[WHAT YOU NEED TO DO] Give back an exact copy of the lines below, from the first through the line with "Já Reginaldo, de"; please stop there.

[Collected data]

+ + + +

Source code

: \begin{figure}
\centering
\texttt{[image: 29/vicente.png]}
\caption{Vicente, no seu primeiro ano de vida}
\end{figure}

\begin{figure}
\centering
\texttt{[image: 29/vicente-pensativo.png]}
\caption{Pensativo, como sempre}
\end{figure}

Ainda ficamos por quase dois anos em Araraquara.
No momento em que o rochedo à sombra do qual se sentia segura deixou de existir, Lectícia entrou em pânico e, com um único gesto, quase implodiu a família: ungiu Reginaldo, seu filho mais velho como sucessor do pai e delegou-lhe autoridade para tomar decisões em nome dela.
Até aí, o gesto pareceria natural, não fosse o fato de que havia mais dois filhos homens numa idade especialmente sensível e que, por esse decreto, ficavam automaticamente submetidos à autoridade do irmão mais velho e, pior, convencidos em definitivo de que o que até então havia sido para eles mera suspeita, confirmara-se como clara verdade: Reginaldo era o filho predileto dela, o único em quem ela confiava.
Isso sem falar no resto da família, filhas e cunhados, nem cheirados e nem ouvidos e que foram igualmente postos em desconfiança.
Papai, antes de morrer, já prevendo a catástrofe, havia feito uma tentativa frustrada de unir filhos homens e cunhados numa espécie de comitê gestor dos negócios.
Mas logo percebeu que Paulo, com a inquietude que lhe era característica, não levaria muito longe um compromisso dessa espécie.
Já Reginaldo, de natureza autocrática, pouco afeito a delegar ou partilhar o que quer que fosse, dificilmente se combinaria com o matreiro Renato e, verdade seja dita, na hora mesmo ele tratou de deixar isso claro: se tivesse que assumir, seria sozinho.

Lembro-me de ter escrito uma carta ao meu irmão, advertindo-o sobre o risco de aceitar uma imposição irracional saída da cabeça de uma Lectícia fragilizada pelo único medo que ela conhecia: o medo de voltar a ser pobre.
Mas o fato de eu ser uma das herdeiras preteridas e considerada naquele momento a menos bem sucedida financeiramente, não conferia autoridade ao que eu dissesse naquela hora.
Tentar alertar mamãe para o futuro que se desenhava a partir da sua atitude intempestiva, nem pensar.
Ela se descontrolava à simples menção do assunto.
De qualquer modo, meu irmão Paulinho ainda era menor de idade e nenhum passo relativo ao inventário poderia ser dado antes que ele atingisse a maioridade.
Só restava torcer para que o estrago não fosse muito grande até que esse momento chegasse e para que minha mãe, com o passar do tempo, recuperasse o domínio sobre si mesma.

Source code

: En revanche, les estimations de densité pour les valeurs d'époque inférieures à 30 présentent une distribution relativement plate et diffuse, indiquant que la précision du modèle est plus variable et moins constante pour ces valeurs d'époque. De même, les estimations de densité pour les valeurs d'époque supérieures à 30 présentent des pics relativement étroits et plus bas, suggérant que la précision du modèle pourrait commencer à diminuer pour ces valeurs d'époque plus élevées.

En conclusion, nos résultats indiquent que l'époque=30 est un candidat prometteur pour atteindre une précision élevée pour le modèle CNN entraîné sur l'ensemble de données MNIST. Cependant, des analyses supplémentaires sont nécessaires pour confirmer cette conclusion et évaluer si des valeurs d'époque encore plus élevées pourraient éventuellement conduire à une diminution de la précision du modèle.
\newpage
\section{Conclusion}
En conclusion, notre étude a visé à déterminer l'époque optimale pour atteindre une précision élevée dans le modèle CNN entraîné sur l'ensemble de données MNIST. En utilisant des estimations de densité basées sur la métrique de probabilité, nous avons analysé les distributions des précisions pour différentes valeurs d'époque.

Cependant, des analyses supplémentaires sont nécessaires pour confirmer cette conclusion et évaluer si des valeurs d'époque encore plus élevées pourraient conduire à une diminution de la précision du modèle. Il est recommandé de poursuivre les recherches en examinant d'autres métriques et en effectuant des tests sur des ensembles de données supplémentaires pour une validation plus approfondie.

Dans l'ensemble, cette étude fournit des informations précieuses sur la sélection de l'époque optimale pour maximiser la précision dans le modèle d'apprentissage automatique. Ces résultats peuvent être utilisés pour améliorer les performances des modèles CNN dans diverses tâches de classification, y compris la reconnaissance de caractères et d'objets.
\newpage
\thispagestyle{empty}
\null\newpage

+ + + +

[RESPONSE BOX]
Source code

: \begin{figure}
\centering
\texttt{[image: 29/vicente.png]}
\caption{Vicente, no seu primeiro ano de vida}
\end{figure}

\begin{figure}
\centering
\texttt{[image: 29/vicente-pensativo.png]}
\caption{Pensativo, como sempre}
\end{figure}

Ainda ficamos por quase dois anos em Araraquara.
No momento em que o rochedo à sombra do qual se sentia segura deixou de existir, Lectícia entrou em pânico e, com um único gesto, quase implodiu a família: ungiu Reginaldo, seu filho mais velho como sucessor do pai e delegou-lhe autoridade para tomar decisões em nome dela.
Até aí, o gesto pareceria natural, não fosse o fato de que havia mais dois filhos homens numa idade especialmente sensível e que, por esse decreto, ficavam automaticamente submetidos à autoridade do irmão mais velho e, pior, convencidos em definitivo de que o que até então havia sido para eles mera suspeita, confirmara-se como clara verdade: Reginaldo era o filho predileto dela, o único em quem ela confiava.
Isso sem falar no resto da família, filhas e cunhados, nem cheirados e nem ouvidos e que foram igualmente postos em desconfiança.
Papai, antes de morrer, já prevendo a catástrofe, havia feito uma tentativa frustrada de unir filhos homens e cunhados numa espécie de comitê gestor dos negócios.
Mas logo percebeu que Paulo, com a inquietude que lhe era característica, não levaria muito longe um compromisso dessa espécie.
Já Reginaldo, de natureza autocrática, pouco afeito a delegar ou partilhar o que quer que fosse, dificilmente se combinaria com o matreiro Renato e, verdade seja dita, na hora mesmo ele tratou de deixar isso claro: se tivesse que assumir, seria sozinho.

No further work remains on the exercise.